A complete answer includes every line below with the word "profiles".

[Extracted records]
┏━━

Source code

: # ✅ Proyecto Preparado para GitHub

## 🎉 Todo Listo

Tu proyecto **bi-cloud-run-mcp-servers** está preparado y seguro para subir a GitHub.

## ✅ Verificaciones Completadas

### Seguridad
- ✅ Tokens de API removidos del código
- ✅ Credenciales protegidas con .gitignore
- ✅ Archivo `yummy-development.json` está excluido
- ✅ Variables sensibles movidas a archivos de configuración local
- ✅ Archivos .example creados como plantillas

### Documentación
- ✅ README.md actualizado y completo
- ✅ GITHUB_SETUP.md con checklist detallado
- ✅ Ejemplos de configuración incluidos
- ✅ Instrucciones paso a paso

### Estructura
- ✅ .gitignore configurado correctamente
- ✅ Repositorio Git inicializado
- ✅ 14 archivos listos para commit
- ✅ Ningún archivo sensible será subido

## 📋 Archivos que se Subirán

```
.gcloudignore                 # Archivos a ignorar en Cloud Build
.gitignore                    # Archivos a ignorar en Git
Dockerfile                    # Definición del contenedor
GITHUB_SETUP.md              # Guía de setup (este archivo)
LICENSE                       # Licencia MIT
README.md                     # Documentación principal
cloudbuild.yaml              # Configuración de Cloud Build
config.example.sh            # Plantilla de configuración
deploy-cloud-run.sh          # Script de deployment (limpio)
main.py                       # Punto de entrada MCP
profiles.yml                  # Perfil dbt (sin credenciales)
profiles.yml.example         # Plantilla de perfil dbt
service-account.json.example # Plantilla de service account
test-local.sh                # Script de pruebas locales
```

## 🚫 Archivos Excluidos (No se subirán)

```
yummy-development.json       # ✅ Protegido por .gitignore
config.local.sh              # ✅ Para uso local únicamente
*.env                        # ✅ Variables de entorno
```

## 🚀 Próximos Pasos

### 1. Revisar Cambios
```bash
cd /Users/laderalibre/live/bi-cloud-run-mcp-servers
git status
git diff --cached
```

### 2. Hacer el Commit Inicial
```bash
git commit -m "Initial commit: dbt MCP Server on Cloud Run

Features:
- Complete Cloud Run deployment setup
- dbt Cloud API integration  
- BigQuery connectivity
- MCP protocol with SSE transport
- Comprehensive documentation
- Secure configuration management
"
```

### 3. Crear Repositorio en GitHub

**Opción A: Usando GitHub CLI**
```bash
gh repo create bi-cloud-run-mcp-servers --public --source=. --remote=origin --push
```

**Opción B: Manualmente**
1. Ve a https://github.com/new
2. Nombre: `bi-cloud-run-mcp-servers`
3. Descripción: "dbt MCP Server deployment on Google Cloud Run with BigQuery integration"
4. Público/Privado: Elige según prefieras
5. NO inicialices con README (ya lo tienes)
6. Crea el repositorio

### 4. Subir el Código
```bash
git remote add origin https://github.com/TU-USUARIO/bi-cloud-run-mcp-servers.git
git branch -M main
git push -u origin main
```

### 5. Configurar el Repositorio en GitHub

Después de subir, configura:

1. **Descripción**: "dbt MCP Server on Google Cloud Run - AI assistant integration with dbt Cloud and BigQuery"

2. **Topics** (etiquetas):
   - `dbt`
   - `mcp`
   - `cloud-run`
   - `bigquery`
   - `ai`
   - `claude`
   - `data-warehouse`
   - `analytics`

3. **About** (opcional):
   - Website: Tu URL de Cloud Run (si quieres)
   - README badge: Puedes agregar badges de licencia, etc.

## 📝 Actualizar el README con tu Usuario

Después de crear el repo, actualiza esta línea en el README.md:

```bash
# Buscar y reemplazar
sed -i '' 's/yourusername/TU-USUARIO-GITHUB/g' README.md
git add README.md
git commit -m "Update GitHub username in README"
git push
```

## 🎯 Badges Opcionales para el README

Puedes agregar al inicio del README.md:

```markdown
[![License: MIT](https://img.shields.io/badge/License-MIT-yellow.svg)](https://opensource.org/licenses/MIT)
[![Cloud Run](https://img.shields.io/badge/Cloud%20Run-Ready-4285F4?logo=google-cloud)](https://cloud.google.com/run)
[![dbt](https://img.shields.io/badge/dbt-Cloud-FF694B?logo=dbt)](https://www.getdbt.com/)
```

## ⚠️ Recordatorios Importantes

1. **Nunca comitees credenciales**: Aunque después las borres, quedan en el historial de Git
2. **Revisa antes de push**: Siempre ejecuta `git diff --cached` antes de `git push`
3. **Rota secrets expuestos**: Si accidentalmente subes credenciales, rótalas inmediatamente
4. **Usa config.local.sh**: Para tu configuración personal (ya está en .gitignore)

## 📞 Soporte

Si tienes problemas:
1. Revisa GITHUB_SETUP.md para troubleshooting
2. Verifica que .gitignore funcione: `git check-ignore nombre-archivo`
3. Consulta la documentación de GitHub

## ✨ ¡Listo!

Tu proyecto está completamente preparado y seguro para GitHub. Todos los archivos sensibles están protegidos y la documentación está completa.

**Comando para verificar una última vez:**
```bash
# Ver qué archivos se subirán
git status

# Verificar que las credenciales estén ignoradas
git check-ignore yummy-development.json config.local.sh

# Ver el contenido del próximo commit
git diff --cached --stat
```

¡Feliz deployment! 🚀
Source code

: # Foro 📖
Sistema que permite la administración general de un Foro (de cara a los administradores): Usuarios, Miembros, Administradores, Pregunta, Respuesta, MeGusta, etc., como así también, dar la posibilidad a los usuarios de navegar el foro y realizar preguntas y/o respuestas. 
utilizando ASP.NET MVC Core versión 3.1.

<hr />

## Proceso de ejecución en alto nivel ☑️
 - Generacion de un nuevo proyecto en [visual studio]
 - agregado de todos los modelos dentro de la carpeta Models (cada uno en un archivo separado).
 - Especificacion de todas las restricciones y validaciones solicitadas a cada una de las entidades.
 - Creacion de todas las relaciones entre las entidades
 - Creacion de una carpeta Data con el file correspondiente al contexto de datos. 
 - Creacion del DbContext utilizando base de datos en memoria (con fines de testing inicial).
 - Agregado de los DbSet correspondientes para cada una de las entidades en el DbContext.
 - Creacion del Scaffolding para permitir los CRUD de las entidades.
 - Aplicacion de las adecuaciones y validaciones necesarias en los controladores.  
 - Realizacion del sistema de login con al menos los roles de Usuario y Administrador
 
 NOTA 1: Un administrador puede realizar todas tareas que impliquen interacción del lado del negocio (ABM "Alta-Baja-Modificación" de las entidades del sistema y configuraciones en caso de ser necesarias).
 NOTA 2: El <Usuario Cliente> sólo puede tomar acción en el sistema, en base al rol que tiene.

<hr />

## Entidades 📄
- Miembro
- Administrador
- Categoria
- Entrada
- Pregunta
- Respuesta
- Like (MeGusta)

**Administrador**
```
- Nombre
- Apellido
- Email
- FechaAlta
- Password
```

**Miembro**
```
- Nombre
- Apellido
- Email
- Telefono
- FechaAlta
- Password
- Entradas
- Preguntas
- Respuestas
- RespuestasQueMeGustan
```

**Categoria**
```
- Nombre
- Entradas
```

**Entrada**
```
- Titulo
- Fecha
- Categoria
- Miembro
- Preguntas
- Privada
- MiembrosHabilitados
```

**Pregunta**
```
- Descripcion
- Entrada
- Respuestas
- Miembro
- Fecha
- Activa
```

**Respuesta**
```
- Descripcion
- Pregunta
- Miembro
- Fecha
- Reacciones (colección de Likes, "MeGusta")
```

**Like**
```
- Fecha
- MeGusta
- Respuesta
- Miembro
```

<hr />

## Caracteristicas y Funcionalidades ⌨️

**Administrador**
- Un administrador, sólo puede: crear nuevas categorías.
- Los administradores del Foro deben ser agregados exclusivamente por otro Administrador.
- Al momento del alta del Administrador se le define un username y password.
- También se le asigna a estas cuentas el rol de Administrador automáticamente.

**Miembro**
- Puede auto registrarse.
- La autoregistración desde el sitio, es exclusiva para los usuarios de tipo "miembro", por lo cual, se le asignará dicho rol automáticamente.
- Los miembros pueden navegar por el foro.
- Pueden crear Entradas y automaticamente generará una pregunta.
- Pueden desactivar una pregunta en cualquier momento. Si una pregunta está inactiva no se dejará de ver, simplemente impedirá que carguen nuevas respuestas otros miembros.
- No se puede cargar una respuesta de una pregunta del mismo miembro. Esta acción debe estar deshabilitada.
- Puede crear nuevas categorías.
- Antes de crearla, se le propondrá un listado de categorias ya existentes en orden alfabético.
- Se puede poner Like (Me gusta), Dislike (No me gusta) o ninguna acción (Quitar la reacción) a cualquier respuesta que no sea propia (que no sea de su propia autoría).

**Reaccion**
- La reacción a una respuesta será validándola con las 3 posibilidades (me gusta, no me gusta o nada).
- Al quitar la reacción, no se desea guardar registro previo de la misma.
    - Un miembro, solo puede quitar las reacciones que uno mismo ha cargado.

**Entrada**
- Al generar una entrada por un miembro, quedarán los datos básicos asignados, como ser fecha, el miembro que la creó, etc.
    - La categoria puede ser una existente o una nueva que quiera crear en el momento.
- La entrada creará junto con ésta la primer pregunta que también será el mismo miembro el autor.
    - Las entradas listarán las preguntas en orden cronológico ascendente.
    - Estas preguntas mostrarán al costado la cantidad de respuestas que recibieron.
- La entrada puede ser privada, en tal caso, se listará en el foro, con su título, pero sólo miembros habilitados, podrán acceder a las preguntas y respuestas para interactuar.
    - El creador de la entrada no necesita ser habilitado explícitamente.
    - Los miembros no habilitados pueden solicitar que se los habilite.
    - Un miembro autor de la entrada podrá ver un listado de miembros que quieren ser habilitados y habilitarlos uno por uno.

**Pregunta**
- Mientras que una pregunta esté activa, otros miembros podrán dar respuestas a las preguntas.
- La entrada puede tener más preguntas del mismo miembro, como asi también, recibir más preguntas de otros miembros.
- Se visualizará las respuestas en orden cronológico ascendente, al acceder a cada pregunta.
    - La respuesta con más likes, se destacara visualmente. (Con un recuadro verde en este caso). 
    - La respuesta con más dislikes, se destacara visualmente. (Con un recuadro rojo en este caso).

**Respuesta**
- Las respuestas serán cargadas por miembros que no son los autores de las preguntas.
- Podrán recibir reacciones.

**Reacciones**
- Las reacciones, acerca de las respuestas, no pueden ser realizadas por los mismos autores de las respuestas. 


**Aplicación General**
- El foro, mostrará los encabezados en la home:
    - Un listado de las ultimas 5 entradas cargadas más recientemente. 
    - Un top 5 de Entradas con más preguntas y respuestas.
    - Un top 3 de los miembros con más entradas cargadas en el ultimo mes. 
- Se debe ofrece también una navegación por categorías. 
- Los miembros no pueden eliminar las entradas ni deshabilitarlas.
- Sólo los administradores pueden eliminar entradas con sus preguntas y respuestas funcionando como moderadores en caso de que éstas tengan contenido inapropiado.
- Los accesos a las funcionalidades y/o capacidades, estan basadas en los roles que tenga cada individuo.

┗━━

◆ YOUR RESPONSE:
profiles.yml                  # Perfil dbt (sin credenciales)
profiles.yml.example         # Plantilla de perfil dbt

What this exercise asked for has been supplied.